The issue that drove me to this was the application to build a power station at Old Hutton just up above Kendal.

If you don’t know Old Hutton it is a lovely little village nestling in a little fold in the hills on the back road from Kendal to Kirkby Lonsdale.

When I first heard that a company was even thinking about building a power station there I thought it was a joke. I just couldn’t imagine that any company would be so stupid as to think it could build power station in what is a lovely part of the world.

In fact the actual place they planned to build wasn’t even on the Kirkby road it was down a tiny little lane just a couple of fields away from the primary school. It defies belief that any company could be so daft. But then you realise that the company behind the plans are based in London, in fact their offices are in Kensington one of the wealthier parts of what we all know is an expensive city and it all starts to make more sense.

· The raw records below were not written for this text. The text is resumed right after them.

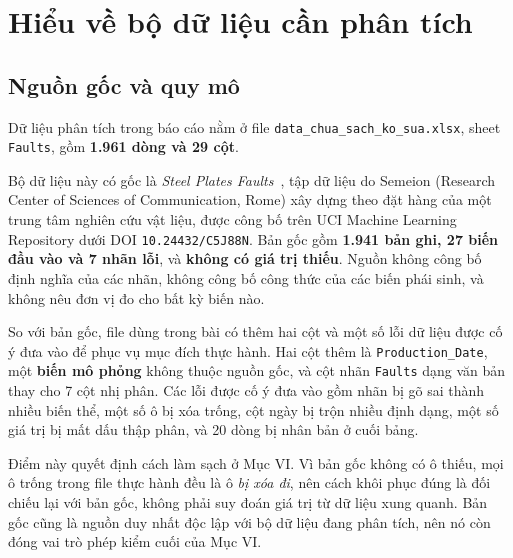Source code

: \documentclass[12pt]{article}
\begin{document}
\clearpage
\section{Hiểu về bộ dữ liệu cần phân tích}

\subsection{Nguồn gốc và quy mô}

Dữ liệu phân tích trong báo cáo nằm ở file \texttt{data\_chua\_sach\_ko\_sua.xlsx}, sheet \texttt{Faults}, gồm \textbf{1.961 dòng và 29 cột}.

\noindent Bộ dữ liệu này có gốc là \emph{Steel Plates Faults}~\cite{steelplates2010}, tập dữ liệu do Semeion (Research Center of Sciences of Communication, Rome) xây dựng theo đặt hàng của một trung tâm nghiên cứu vật liệu, được công bố trên UCI Machine Learning Repository dưới DOI \texttt{10.24432/C5J88N}. Bản gốc gồm \textbf{1.941 bản ghi, 27 biến đầu vào và 7 nhãn lỗi}, và \textbf{không có giá trị thiếu}. Nguồn không công bố định nghĩa của các nhãn, không công bố công thức của các biến phái sinh, và không nêu đơn vị đo cho bất kỳ biến nào.

\noindent So với bản gốc, file dùng trong bài có thêm hai cột và một số lỗi dữ liệu được cố ý đưa vào để phục vụ mục đích thực hành. Hai cột thêm là \texttt{Production\_Date}, một \textbf{biến mô phỏng} không thuộc nguồn gốc, và cột nhãn \texttt{Faults} dạng văn bản thay cho 7 cột nhị phân. Các lỗi được cố ý đưa vào gồm nhãn bị gõ sai thành nhiều biến thể, một số ô bị xóa trống, cột ngày bị trộn nhiều định dạng, một số giá trị bị mất dấu thập phân, và 20 dòng bị nhân bản ở cuối bảng.

\noindent Điểm này quyết định cách làm sạch ở Mục VI. Vì bản gốc không có ô thiếu, mọi ô trống trong file thực hành đều là ô \emph{bị xóa đi}, nên cách khôi phục đúng là đối chiếu lại với bản gốc, không phải suy đoán giá trị từ dữ liệu xung quanh. Bản gốc cũng là nguồn duy nhất độc lập với bộ dữ liệu đang phân tích, nên nó còn đóng vai trò phép kiểm cuối của Mục VI.
\end{document}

They have had a couple of goes at getting planning permission. The first time was back in January when SLDC quite rightly turned it down. But rather than learning from this they submitted some slightly revised plans which in my opinion would have made things worse as one of the few changes they made was to reduce the height of the smoke stacks by three metres.

Admittedly this would have made it slightly less of an eyesore but it would still have been an eyesore. Added to which it would have meant that the chimneys would have been less effective at carrying the fumes away from the village and the school.

Fortunately the planning committee rejected the plans. I would like to think that my contribution made some difference but what I think really drove things was the amazing campaign by local residents.

But the really worrying thing is the way that companies like this one play the planning rules. The plan was just smaller than the size that would have meant that it needed national consideration which would have been much more expensive for them. Added to this there were a few members of the committee who voted in favour of the proposal but what drove them was not so much a belief that this was a good idea but fear about the costs that would be incurred by you and me as council tax payers if they decide to appeal the decision. That is simply wrong.